Lindian executive director Zekai Komur described the blast as a milestone for the company, Malawi and communities surrounding the mine.
“It is a major milestone for Kangankunde, the government of Malawi, the people of Malawi and the local community. In just over a year, we have demonstrated what we can deliver at Kangankunde, and we’ve done it safely while following all the required approval processes,” Komur said.
He said the company was committed to ensuring nearby communities benefited from the project through corporate social investment.
“We listened carefully to the community and understood that education was their top priority. We have already built a primary school that can accommodate 400 learners and are committed to building a secondary school once production begins. We also previously constructed a police station for the community,” he said.
Komur added that Lindian would continue prioritising employee welfare while maintaining close engagement with local communities.
The project’s official launch was marked by Director of Administration in the Ministry of Labour George Masinga, who remotely triggered the blast.
Masinga urged mining companies to comply with occupational safety and labour laws.
“As the Ministry of Labour, we are working closely with the company to ensure safety standards are upheld, workers’ rights are respected and any workplace injuries are properly compensated,” he said.
He described the project as a significant achievement for Malawi, saying it would generate employment and economic opportunities.
“About 3,400 people are employed here, and nearly 80% are from the surrounding communities,” Masinga said.
He nevertheless stressed that the company must honour its social responsibility commitments and maintain strong relationships with host communities.
According to Lindian, the project is fully funded for its first stage of development, with all major approvals secured. Civil works, site establishment and procurement of processing infrastructure are progressing ahead of first production, targeted for the fourth quarter of 2026.
The mine will produce rare earth minerals used in advanced technologies, including electric vehicles, wind turbines, robotics and consumer electronics. The company said Kangankunde’s consistently high neodymium-praseodymium (NdPr) ratio positions it as a strategic supplier of monazite concentrate to global clean energy and technology markets.

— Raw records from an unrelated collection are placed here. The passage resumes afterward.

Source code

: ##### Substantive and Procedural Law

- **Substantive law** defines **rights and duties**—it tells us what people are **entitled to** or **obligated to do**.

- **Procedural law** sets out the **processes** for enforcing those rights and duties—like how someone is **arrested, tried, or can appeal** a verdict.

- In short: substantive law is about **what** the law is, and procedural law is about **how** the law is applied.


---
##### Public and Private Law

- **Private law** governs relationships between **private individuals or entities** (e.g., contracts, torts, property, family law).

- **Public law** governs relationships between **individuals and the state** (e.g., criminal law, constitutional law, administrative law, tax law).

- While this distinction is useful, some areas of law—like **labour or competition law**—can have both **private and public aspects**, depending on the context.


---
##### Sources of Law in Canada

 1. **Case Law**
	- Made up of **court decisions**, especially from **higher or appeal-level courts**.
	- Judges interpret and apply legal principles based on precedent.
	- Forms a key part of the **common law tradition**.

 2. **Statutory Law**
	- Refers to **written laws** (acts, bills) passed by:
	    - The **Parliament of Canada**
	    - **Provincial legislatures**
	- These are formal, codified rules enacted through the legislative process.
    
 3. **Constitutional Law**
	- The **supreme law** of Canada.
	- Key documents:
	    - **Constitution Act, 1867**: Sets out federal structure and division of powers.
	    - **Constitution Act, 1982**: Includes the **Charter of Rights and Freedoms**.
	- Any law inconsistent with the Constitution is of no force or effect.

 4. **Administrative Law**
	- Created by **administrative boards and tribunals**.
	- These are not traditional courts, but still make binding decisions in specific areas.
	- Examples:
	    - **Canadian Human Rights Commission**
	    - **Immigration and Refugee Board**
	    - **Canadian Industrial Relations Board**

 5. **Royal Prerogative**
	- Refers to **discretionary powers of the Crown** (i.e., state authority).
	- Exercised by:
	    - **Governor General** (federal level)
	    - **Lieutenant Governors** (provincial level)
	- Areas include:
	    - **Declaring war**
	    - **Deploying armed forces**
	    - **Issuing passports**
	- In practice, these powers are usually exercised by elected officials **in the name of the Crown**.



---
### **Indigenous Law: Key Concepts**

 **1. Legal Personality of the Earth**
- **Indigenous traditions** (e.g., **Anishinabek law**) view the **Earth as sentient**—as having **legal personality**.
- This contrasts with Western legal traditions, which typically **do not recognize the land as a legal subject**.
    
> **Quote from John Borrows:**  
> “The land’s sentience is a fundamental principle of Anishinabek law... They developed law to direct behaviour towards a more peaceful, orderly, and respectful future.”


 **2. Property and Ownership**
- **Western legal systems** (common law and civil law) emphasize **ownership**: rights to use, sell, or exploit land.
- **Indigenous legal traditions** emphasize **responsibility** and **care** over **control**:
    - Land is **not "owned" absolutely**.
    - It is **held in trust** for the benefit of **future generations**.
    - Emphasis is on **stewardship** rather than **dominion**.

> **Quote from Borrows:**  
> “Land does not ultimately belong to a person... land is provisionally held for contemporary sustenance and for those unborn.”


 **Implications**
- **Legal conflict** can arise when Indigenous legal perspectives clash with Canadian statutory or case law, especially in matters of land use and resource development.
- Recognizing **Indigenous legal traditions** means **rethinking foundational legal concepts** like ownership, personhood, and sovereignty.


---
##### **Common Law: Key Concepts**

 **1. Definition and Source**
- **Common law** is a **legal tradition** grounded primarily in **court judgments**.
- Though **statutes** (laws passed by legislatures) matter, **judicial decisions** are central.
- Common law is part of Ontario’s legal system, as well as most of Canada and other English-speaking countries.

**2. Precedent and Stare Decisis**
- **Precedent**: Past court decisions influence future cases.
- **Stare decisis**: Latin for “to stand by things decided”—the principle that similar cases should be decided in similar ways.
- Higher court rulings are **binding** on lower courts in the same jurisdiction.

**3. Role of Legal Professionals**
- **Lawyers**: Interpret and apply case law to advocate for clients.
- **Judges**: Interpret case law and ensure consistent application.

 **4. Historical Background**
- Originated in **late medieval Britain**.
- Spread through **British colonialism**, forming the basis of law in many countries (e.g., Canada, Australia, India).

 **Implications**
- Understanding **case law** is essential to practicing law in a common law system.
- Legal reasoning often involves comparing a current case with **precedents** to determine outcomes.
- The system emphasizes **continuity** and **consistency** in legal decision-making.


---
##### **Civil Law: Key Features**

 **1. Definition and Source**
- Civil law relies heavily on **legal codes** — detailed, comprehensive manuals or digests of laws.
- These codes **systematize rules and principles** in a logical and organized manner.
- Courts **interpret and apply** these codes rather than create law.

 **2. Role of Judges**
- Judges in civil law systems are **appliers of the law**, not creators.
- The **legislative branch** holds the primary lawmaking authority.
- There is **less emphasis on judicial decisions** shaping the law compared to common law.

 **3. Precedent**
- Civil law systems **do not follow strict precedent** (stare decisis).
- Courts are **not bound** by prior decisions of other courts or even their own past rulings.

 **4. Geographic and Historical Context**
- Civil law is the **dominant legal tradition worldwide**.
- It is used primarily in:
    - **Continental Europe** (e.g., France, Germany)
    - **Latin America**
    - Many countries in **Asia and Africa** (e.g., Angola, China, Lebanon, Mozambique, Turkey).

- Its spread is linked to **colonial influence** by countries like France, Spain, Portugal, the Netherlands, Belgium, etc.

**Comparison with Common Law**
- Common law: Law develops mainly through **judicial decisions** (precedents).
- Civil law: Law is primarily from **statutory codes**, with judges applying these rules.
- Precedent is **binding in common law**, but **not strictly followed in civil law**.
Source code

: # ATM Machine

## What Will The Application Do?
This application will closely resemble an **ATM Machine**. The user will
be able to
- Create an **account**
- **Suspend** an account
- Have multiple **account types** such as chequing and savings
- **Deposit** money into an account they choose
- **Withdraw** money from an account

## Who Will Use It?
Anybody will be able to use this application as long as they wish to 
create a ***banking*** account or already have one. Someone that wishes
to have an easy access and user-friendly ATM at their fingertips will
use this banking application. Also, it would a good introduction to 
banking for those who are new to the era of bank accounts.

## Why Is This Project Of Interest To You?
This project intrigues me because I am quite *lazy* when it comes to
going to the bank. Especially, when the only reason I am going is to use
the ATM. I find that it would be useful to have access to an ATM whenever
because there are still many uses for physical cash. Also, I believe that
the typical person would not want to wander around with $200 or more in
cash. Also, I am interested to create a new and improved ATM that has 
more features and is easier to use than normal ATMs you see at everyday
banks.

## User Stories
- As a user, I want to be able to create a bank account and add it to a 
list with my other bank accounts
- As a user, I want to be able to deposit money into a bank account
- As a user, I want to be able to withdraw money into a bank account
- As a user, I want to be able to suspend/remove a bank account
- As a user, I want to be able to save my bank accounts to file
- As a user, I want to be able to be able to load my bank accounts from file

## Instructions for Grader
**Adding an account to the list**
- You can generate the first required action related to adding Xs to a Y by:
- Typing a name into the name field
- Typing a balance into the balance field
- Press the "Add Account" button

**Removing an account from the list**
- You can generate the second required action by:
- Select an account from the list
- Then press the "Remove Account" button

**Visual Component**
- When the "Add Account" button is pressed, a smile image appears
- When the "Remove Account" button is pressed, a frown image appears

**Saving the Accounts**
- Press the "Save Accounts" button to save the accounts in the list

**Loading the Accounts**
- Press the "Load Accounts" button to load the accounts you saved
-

Malawi currently hosts two major carbonatite-hosted rare earth projects. Besides Kangankunde, Mkango Resources, through its subsidiary Lancaster Exploration, is developing the Songwe Hill project in Phalombe District. Songwe Hill contains mineral reserves of 18.14 million tonnes grading 1.16% TREO and is expected to produce about 5,954 tonnes of TREO annually during its first five full years of operation.
The Kangankunde mining licence area has meanwhile been expanded from 900 hectares to 2,500 hectares by the Malawi Mining and Minerals Regulatory Authority.
The project comes as Malawi pushes to increase value addition in the mining sector. Executive Order No. 2 of 2025 prohibits the export of unprocessed minerals and requires in-country beneficiation, while the newly established National Mining Corporation will oversee compliance.
Government estimates suggest Kangankunde, together with the Kasiya graphite and rutile project, could generate about US$500 million in annual revenue if fully developed, which is a significant boost for a sector that currently contributes less than 1% of Malawi’s gross domestic product.
Industry publication Rare Earth Mining News says that once Kangankunde begins producing monazite concentrate, Malawi could become Africa’s largest rare earth producer since Burundi’s Gakara mine. Benchmark Mineral Intelligence also projects that Kangankunde and Songwe Hill together could account for roughly 30% of Africa’s rare earth output by the end of the decade once both projects reach full production.